President George Bush gives his State of The Union speech tonight and he's expected to focus a lot of what he says on domestic policy. One key element is a new health care plan aimed at expanding coverage through tax credits. The idea is to make health care a "free market good."
And the costs?--well that comes from money that might have gone to your care. Diana Furchtgott-Roth is from the Hudson Institute and Karen Davenport is director of health policy at the Center for America Progress. Both appeared on "Squaw Box" to discuss the President's proposal.
Before we get their opinions--here's a breakdown on the Bush proposal. The plan would give families a tax deduction on the first $15,000 in health costs ($7,500 for singles). Anything over the $15K would be taxed as income and that money would go to giving health care coverage to the uninsured (roughly 47 million in the U.S.). The amount "available' to the uninsured would be about $4.5k.

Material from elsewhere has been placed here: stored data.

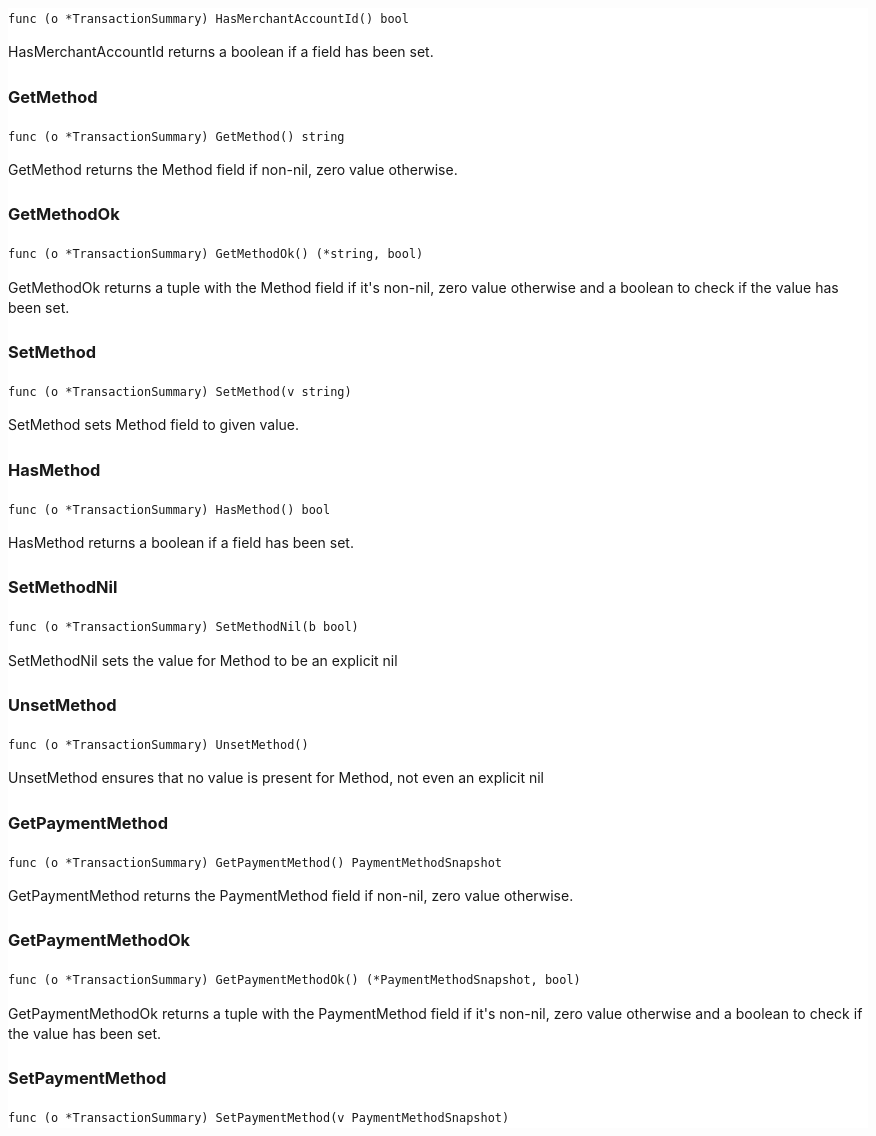 `func (o *TransactionSummary) HasMerchantAccountId() bool`

HasMerchantAccountId returns a boolean if a field has been set.

### GetMethod

`func (o *TransactionSummary) GetMethod() string`

GetMethod returns the Method field if non-nil, zero value otherwise.

### GetMethodOk

`func (o *TransactionSummary) GetMethodOk() (*string, bool)`

GetMethodOk returns a tuple with the Method field if it's non-nil, zero value otherwise
and a boolean to check if the value has been set.

### SetMethod

`func (o *TransactionSummary) SetMethod(v string)`

SetMethod sets Method field to given value.

### HasMethod

`func (o *TransactionSummary) HasMethod() bool`

HasMethod returns a boolean if a field has been set.

### SetMethodNil

`func (o *TransactionSummary) SetMethodNil(b bool)`

 SetMethodNil sets the value for Method to be an explicit nil

### UnsetMethod
`func (o *TransactionSummary) UnsetMethod()`

UnsetMethod ensures that no value is present for Method, not even an explicit nil
### GetPaymentMethod

`func (o *TransactionSummary) GetPaymentMethod() PaymentMethodSnapshot`

GetPaymentMethod returns the PaymentMethod field if non-nil, zero value otherwise.

### GetPaymentMethodOk

`func (o *TransactionSummary) GetPaymentMethodOk() (*PaymentMethodSnapshot, bool)`

GetPaymentMethodOk returns a tuple with the PaymentMethod field if it's non-nil, zero value otherwise
and a boolean to check if the value has been set.

### SetPaymentMethod

`func (o *TransactionSummary) SetPaymentMethod(v PaymentMethodSnapshot)`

Davenport doesn't like the plan at all and says it won't do much for the uninsured. Basically-- she says it will actually reduce coverage for people who are now paying higher costs for health care. And for businesses--Davenport says the plan could end up reducing benefits they give to workers because of current high costs and subsequent taxes they would pay on after those costs.
Furchtgott-Roth on the other hand, calls the plan "revolutionary" and says it's just great at giving Americans the right to choose their coverage along with choosing their doctors. She says that when it comes to paying more taxes--that would affect only about 20% of current health plan payers. She says it's not going to hurt businesses and this is a chance to really help the millions of uninsured. Furchgott-Roth also "criticized" those who criticized the plan--saying Bush is trying to help the uninsured--and not getting enough credit for it.
The proof may be how Congress deals with the plan. Davenport says she doesn't think Congress will pass the proposal as it stands now.
FYI: family health care coverage in the U.S. currently costs an average of $11.5k to $13k per year. Health insurance tax breaks in the U.S. are worth some $147 billion a year. Bush makes his speech with some of the lowest approval ratings of his presidency. A CNN/Opinion Research Corporation poll, released yesterday found only 34 percent of respondents approved of Bush's job performance while 63 percent disapproved.